Torrent of Storms Knocks Out Power at U.S. Nuclear Plant
April 28, 2011
The powerhouse storms that ripped through the southern United States recently knocked out power to the country's second-biggest nuclear power plant, but no Fukushima-like meltdown occurred because the plant's backup power systems came online and kept the nuclear fuel cool something that didn't happen in Japan.
The 9.0-magnitude earthquake that rocked northeastern Honshu on March 11 wiped out all manner of protection systems surrounding the Fukushima Dai-ichi Nuclear Power Plant, including steel walls, backup systems, and containment systems. The Browns Ferry plant, however, a three-reactor plant in Alabama, suffered no such fate, largely because the storm damage was nowhere near as bad as the earthquake damage.
Still, Browns Ferry officials were worried because the Alabama plant's reactors were similar to those found in the Fukushima plant. Officials were monitoring the situation closely, as power plant workers endeavored to get primary power back online. The backup power, provided by diesel generators, had been sufficient to keep the reactors cool, officials said. The plant was expected to be closed for days if not weeks.
More than 300 people died in the series of thunderstorms and tornadoes that cascaded across seven states, ripping apart vehicles and buildings, and downing large numbers of power lines. It was the deadliest day of tornadoes in the U.S. in nearly 40 years.
Thunderstorms battered the wider area as well, creating large-scale flooding that forced thousands of people from their homes.
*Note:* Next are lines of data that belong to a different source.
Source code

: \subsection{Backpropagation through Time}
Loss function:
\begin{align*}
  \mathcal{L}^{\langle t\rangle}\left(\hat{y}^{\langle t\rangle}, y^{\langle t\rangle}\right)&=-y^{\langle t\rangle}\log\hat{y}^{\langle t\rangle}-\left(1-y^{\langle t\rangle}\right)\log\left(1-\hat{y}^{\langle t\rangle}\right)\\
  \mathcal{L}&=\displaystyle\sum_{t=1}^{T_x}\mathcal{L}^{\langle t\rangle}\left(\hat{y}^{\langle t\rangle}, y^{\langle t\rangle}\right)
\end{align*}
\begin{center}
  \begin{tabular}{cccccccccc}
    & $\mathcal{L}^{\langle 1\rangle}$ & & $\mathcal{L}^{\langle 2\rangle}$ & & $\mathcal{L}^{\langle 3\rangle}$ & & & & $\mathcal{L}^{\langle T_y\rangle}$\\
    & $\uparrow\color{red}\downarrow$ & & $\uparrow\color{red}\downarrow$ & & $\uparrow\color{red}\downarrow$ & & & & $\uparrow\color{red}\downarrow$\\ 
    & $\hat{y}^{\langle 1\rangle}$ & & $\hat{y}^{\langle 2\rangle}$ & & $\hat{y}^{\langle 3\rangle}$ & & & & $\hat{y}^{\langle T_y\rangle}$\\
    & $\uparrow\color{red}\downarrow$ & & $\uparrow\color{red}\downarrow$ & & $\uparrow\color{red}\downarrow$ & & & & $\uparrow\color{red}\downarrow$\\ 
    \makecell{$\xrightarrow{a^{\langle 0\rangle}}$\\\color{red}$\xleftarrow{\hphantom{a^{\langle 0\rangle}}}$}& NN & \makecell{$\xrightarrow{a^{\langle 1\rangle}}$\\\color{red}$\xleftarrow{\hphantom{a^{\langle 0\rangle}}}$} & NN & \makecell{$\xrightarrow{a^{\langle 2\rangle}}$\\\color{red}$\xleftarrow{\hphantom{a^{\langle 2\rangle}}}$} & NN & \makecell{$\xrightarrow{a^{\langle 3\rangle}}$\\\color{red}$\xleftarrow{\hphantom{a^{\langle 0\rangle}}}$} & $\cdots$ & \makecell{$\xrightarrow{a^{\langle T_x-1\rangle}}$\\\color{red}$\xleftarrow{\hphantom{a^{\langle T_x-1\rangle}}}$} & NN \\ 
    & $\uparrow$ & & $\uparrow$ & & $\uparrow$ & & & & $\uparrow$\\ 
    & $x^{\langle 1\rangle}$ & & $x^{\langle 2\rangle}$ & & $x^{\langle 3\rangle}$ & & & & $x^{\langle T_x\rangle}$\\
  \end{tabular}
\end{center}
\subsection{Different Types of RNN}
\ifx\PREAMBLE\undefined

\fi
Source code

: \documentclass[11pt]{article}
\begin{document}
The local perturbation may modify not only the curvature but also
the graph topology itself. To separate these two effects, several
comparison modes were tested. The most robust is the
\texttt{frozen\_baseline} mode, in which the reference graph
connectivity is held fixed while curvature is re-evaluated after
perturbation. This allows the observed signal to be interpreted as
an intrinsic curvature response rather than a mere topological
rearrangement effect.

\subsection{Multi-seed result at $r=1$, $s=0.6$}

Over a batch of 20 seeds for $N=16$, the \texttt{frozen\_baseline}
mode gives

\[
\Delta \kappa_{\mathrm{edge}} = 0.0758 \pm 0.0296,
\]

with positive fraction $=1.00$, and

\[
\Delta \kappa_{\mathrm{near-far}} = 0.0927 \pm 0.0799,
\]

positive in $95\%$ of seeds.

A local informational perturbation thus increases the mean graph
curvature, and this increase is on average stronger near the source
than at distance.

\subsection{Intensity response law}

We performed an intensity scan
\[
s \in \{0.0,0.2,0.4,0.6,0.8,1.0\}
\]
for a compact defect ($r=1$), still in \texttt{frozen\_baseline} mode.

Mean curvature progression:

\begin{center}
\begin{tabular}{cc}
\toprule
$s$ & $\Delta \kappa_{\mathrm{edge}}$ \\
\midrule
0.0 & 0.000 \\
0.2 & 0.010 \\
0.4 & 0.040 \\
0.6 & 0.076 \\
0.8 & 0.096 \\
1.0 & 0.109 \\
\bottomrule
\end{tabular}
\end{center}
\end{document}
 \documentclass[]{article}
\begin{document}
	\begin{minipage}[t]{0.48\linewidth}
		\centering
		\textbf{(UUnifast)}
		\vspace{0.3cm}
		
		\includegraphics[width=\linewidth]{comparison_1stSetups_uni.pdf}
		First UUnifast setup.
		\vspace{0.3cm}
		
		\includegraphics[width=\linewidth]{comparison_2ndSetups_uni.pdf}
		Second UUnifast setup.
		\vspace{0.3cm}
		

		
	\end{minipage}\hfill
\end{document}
An estimated 300,000 homes and businesses were initially without power, stemming from both kinds of storms. People huddled in temporary shelters as they waited for assistance.
The storms, with tornadoes numbering more than 160, flattened wide swathes of towns and caused billions of dollars of damage. One tornado estimated to be one mile wide ripped through Tuscaloosa, Ala., and was thought to be the largest such storm to ever hit the state.
The governors of Alabama, Arkansas, Mississippi, Tennessee and Virginia declared states of emergency.